The other day, I was stopped several cars back from a stoplight at an intersection near one of our city’s selective enrollment high schools. As usual, the kids paid little attention to the crosswalk and floated among the stopped cars, choosing whatever crossing spot was most convenient to their starting point. It was one of those times when I realized how “grown up” I had become.
A group of six boys, likely about 16 years old, walked in front of my car. Among the guys with pimply faces and awkward fashion was one very cool kid. He was the most confident among them — with a smooth walk, clear complexion and chilled out demeanor. And, he was the only one smoking a cigarette.
As a teenager, that cigarette would have essentially been invisible to me. I would have admired all of his coolness and ignored his short-comings. I didn’t smoke as a teenager, but there was no way a bad habit like that would get in the way of my admiration. My impression is that these days, with decades of additional warnings about smoking health hazards and, now, stigma, people perceive smoking as a far greater offense than they did in the mid-80s.
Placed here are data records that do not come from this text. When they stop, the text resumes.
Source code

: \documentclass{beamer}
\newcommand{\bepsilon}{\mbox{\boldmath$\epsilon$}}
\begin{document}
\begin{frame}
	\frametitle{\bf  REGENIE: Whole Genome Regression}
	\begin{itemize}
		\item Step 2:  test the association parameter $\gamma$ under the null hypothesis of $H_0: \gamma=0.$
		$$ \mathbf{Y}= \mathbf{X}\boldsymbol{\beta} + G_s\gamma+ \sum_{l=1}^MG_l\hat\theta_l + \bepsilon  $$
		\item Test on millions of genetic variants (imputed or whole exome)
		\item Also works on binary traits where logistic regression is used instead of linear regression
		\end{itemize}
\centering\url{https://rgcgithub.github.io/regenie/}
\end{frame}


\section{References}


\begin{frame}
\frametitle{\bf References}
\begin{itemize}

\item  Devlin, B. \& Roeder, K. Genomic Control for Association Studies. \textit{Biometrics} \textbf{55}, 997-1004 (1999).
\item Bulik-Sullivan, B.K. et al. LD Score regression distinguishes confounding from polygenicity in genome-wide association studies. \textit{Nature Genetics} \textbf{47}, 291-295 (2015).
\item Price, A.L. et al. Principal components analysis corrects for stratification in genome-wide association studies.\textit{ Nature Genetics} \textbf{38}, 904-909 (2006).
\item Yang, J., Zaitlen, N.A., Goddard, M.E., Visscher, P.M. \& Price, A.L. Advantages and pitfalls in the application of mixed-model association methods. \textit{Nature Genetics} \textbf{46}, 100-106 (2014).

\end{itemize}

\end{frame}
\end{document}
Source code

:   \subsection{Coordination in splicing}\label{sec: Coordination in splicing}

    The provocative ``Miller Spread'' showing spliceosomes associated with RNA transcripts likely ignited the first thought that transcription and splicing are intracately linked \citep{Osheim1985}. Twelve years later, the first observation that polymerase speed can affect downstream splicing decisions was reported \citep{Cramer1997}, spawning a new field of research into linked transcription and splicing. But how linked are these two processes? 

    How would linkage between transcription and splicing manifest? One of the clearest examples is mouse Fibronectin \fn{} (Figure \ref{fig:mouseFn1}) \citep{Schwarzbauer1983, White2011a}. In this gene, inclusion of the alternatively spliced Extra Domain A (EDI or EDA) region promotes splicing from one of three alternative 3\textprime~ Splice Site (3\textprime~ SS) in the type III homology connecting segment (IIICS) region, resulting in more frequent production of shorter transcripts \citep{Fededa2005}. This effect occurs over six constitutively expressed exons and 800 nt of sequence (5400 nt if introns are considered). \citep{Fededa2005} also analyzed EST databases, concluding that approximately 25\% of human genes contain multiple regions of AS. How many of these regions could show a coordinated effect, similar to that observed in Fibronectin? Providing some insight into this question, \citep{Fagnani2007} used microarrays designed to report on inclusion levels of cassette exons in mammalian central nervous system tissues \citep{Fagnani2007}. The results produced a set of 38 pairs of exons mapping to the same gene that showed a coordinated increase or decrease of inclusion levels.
And, from my grown-up perspective, that cigarette was a concerning flaw. This is probably a kid with the charisma to set an example. What a missed opportunity it is for him to set this one!
And a few years from now, when my daughter enters high school, will this guy be something else all-together? Will my daughter see through the charms of a teenage boy who can pull off wearing capris when he is smoking a cigarette? And is he such a bad kid for doing so, or just misguided like so many other young guys from previous generations? In the words of the supergroup Asia, I suppose only time will tell.